As part of its clearance of the CfD regime under the state aid rules, the European Commission required that support should be capped at the level of the strike price in periods of negative pricing, and that if these persist for six hours or more, “the difference amount under the CFD Contract will be set to zero for the entirety of that period”. The government would now like to remove any incentive on CfD generators to generate when there is oversupply in the market. It therefore proposes to “extend the existing negative pricing rule so that difference payments are not paid to CfD generators when the Intermittent Market Reference Price is negative”.
What else is in store?
One of the ways that CfD generators might, at least hypothetically, wish to mitigate the risks associated with periods of negative pricing – and one of the ways in which they might be able to play a part in restricting the incidence of such periods – would be if they could generate, but not immediately export (or be treated as having exported) their power, by making use of storage facilities. Storage is, more generally, as the consultation document acknowledges, “a means to mitigate some of the potential negative impacts of intermittent renewable generation on the system”.

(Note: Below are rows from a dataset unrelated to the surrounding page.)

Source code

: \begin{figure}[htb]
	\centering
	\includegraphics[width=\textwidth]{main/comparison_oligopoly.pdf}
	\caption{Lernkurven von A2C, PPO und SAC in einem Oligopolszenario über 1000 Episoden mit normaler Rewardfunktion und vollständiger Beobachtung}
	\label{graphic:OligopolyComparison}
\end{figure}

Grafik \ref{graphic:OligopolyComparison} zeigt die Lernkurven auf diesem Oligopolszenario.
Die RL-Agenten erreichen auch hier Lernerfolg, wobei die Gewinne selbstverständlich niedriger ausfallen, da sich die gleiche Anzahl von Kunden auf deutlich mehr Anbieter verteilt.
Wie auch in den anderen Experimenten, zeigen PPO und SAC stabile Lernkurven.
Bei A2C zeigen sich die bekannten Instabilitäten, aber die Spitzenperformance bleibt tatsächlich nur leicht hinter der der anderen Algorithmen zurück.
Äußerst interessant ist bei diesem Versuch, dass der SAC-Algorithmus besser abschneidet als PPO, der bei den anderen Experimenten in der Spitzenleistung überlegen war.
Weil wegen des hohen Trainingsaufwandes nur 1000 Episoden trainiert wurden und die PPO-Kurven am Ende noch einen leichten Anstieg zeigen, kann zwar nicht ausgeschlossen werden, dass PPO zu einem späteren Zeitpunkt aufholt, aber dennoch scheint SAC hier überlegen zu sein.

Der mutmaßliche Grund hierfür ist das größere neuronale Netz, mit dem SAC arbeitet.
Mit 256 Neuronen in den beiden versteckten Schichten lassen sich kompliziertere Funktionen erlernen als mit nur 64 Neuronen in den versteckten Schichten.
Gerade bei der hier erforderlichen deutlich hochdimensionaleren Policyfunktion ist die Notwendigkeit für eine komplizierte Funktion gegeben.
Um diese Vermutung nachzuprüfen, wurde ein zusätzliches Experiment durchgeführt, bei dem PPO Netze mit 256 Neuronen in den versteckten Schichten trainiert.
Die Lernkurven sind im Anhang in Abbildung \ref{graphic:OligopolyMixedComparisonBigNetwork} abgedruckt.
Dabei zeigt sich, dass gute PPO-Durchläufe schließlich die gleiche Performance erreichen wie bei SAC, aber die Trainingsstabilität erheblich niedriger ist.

The government therefore asks three quite open-ended questions: “What storage solutions could generators wish to co-locate with CfD projects over the lifetime of the CfD contract? What, if any, barriers are there to co-location of electricity storage with CfD projects? What, if anything, could be changed in the CfD scheme to facilitate the colocation of storage with CfD projects?”.
Co-location of storage with renewables projects already takes place in the GB market. Some large wind projects (onshore and offshore) have relatively small associated small storage facilities. Some smaller projects such as solar farms have proportionately larger amounts of associated battery capacity. Their storage facilities can enable these projects to earn supplementary revenues in the ancillary services markets or the Capacity Market, and help to optimise their assets in other ways.
What is arguably missing are incentives for the development of much larger scale facilities that could be capable of absorbing, for example, a significant proportion of several windy nights’ worth of offshore wind generation for which there is no immediate demand. Also useful, perhaps, would be incentives to develop commercial scale electrolysis facilities into which surplus power could be diverted for conversion into “green” hydrogen that could be substituted for hydrocarbons in power, heat or transport applications. But whether the CfD regime would be a suitable vehicle for such incentives (and, if so how it would need to be adapted to provide them), is another question.
The two most prominent pillars of GB’s early 2010s Electricity Market Reform regime, CfDs and the Capacity Market, are now established features of the landscape. The present CfD consultation, and the recent five year review of the Capacity Market, appear to confirm that no fundamental changes to or replacement of either regime (such as was proposed by Dieter Helm) is planned – although it should be noted that the consultation on effectively replacing CfDs as the subsidy route for new nuclear projects, which would be a significant change to the EMR vision, has yet to be responded to by government (nuclear goes essentially unmentioned in the present consultation document).
At the same time, there is a recognition that – like any element in the complex ecosystem of energy regulation – the performance of the CfD regime needs constant monitoring, and there is a willingness to consider potential improvements. As the regime enters its second decade (counting from the first consultation) or its second five years (counting from the first auction), this is not a bad place to be.